With responsive web design, there is a lot that can be done to improve the page load time of your website. Not every device should receive your fully-fledged site with all the huge images and nice-to-have functionality. Sometimes (a lot of times) less is more.

I highly recommend Scott Jehl's book Responsible Responsive Design from A Book Apart. It takes you through all the things that need to be considered when delivering truly responsive websites taking into account not only screen size, but also different network speeds and device capabilities.

What if that's not enough?

There are situations where you've done everything reasonably possible or where a site is performing well in Australia, but not in the US. I had a client who operates in Australia with their customer base being in both Australia and Europe. I had to come up with a solution that served their customers well, without blowing their budget. I was considering caching and CDNs and tried a few things. But there just wasn't a solution that covered all bases. Until I discovered section.io.

section.io to the rescue

section.io is a globally distributed Varnish cache on AWS. The advantage over other CDN solutions is that you can cache everything, including the HTML documents of your website. Because section.io has caching nodes all over the world, it makes your website fast from anywhere. That's also different from installing your website on AWS, because when you do that your website will still be in one single AWS location, e.g. Sydney, which doesn't help much when your site is requested from Europe or the US.

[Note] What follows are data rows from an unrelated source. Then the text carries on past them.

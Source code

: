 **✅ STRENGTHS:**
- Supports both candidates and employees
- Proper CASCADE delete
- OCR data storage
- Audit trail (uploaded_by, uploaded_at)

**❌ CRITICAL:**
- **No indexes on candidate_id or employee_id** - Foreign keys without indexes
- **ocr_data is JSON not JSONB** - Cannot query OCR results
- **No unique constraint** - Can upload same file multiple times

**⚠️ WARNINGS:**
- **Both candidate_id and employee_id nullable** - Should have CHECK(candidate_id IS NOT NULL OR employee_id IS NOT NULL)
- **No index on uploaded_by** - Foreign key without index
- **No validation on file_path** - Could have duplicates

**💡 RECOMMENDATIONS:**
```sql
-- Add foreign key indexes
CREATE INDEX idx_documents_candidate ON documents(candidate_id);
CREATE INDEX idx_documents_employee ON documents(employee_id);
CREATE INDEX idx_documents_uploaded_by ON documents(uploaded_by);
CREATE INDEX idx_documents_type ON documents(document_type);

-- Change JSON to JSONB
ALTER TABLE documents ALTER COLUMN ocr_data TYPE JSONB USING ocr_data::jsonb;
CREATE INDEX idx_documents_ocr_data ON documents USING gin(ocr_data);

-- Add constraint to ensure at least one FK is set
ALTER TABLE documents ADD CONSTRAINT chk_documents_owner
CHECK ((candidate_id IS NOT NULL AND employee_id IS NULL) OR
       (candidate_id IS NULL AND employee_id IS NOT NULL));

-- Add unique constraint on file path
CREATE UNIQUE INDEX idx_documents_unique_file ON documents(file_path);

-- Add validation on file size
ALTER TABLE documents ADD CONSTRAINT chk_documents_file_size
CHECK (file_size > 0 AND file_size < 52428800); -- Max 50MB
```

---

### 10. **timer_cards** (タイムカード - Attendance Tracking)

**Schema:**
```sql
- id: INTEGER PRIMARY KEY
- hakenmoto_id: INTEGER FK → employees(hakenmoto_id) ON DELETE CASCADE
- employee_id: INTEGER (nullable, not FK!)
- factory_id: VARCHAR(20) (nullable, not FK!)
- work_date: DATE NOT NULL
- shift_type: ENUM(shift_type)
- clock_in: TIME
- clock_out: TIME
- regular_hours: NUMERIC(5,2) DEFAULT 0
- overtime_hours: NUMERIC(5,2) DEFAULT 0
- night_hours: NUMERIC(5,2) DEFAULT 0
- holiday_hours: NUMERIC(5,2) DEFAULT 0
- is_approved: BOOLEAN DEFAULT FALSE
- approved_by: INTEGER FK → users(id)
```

section.io has an API that lets you manage your cache. (section.io have recently changed their payment model again. The feature comparison table states that the API is not available for the Essentials package anymore. Steward from section.io has assured me that they are not imposing the feature gating for the Essentials package, which means that the API is still available for all packages.)

I have built a SilverStripe module for section.io that automatically clears your cache when you publish new content in SilverStripe. It is open source and available on GitHub. All the instructions on how to use it are in the docs.

Since using section.io on my own as well as some customer websites, I have seen a massive decrease in time to first byte as well as page load times. The average time to first byte for my own website is below 200ms from Australia, Europe and the US. The same is true for my client's website mentioned above. 

Other CDNs

Of course, there are tonnes of other CDN options available. I found two more that have SilverStripe integration:

  • If you want to use CloudFlare, there's a SilverStripe CloudFlare module available which automatically purges the cache for pages that are published or unpublished. It also handles purges to the site tree and purges the whole tree if you change the title or URL segment of a page.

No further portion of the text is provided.